Task item. What you return must be exactly the lines from the beginning of the material through the line containing "上锁按顺序, 解锁也按顺序", both included, and no pictures.

>>>

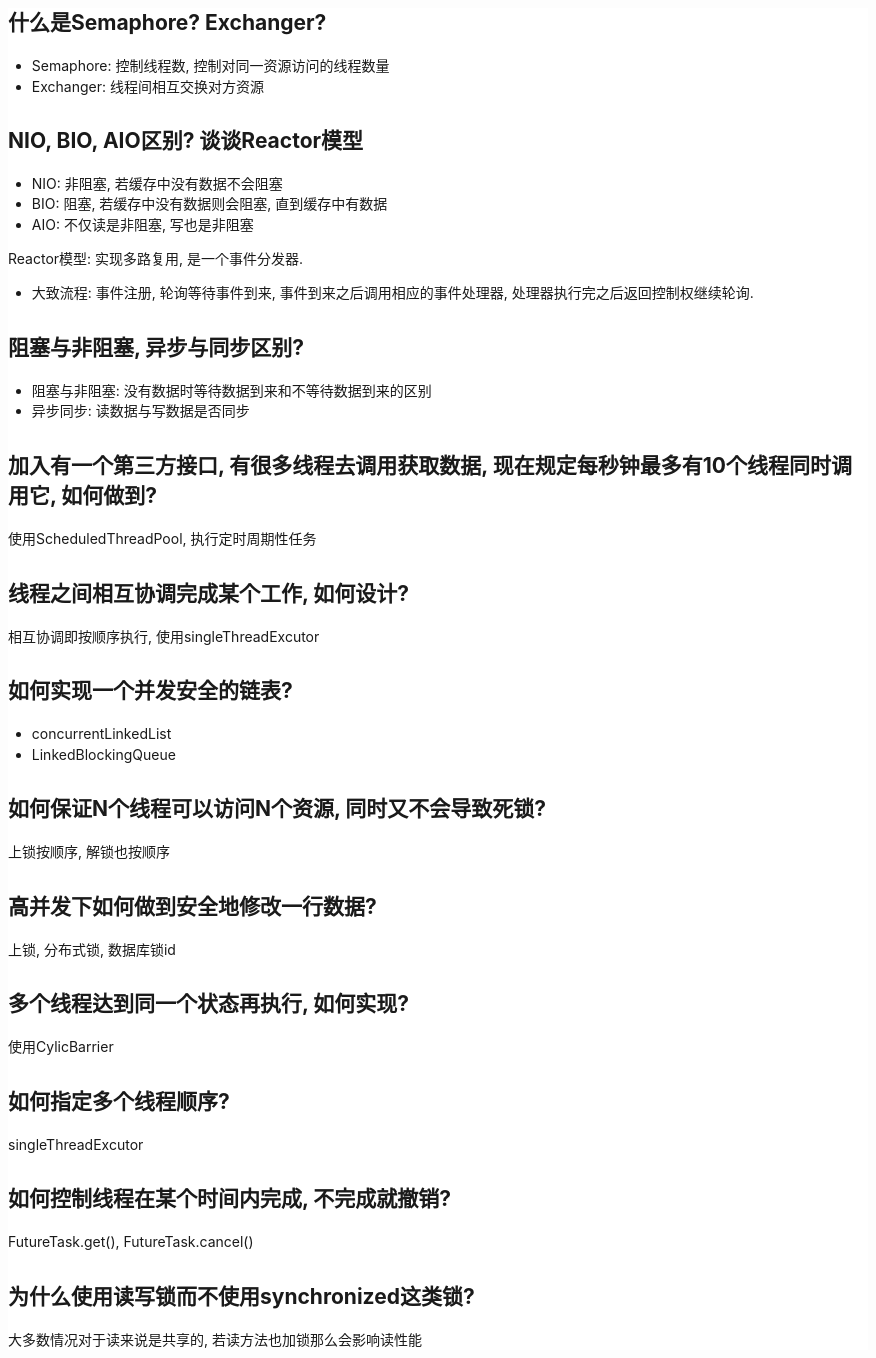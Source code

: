 ## 什么是Semaphore? Exchanger?
- Semaphore: 控制线程数, 控制对同一资源访问的线程数量
- Exchanger: 线程间相互交换对方资源

## NIO, BIO, AIO区别? 谈谈Reactor模型
- NIO: 非阻塞, 若缓存中没有数据不会阻塞
- BIO: 阻塞, 若缓存中没有数据则会阻塞, 直到缓存中有数据
- AIO:  不仅读是非阻塞, 写也是非阻塞

Reactor模型: 实现多路复用, 是一个事件分发器.
- 大致流程: 事件注册, 轮询等待事件到来, 事件到来之后调用相应的事件处理器, 处理器执行完之后返回控制权继续轮询.

## 阻塞与非阻塞, 异步与同步区别?
- 阻塞与非阻塞: 没有数据时等待数据到来和不等待数据到来的区别
- 异步同步: 读数据与写数据是否同步

## 加入有一个第三方接口, 有很多线程去调用获取数据, 现在规定每秒钟最多有10个线程同时调用它, 如何做到?
使用ScheduledThreadPool, 执行定时周期性任务

## 线程之间相互协调完成某个工作, 如何设计?
相互协调即按顺序执行, 使用singleThreadExcutor

## 如何实现一个并发安全的链表?
- concurrentLinkedList
- LinkedBlockingQueue

## 如何保证N个线程可以访问N个资源, 同时又不会导致死锁?
上锁按顺序, 解锁也按顺序

## 高并发下如何做到安全地修改一行数据?
上锁, 分布式锁, 数据库锁id

## 多个线程达到同一个状态再执行, 如何实现?
使用CylicBarrier

## 如何指定多个线程顺序?
singleThreadExcutor

## 如何控制线程在某个时间内完成, 不完成就撤销?
FutureTask.get(), FutureTask.cancel()

## 为什么使用读写锁而不使用synchronized这类锁?
大多数情况对于读来说是共享的, 若读方法也加锁那么会影响读性能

<<<

Task response.
Source code

: ## 什么是Semaphore? Exchanger?
- Semaphore: 控制线程数, 控制对同一资源访问的线程数量
- Exchanger: 线程间相互交换对方资源

## NIO, BIO, AIO区别? 谈谈Reactor模型
- NIO: 非阻塞, 若缓存中没有数据不会阻塞
- BIO: 阻塞, 若缓存中没有数据则会阻塞, 直到缓存中有数据
- AIO:  不仅读是非阻塞, 写也是非阻塞

Reactor模型: 实现多路复用, 是一个事件分发器.
- 大致流程: 事件注册, 轮询等待事件到来, 事件到来之后调用相应的事件处理器, 处理器执行完之后返回控制权继续轮询.

## 阻塞与非阻塞, 异步与同步区别?
- 阻塞与非阻塞: 没有数据时等待数据到来和不等待数据到来的区别
- 异步同步: 读数据与写数据是否同步

## 加入有一个第三方接口, 有很多线程去调用获取数据, 现在规定每秒钟最多有10个线程同时调用它, 如何做到?
使用ScheduledThreadPool, 执行定时周期性任务

## 线程之间相互协调完成某个工作, 如何设计?
相互协调即按顺序执行, 使用singleThreadExcutor

## 如何实现一个并发安全的链表?
- concurrentLinkedList
- LinkedBlockingQueue

## 如何保证N个线程可以访问N个资源, 同时又不会导致死锁?
上锁按顺序, 解锁也按顺序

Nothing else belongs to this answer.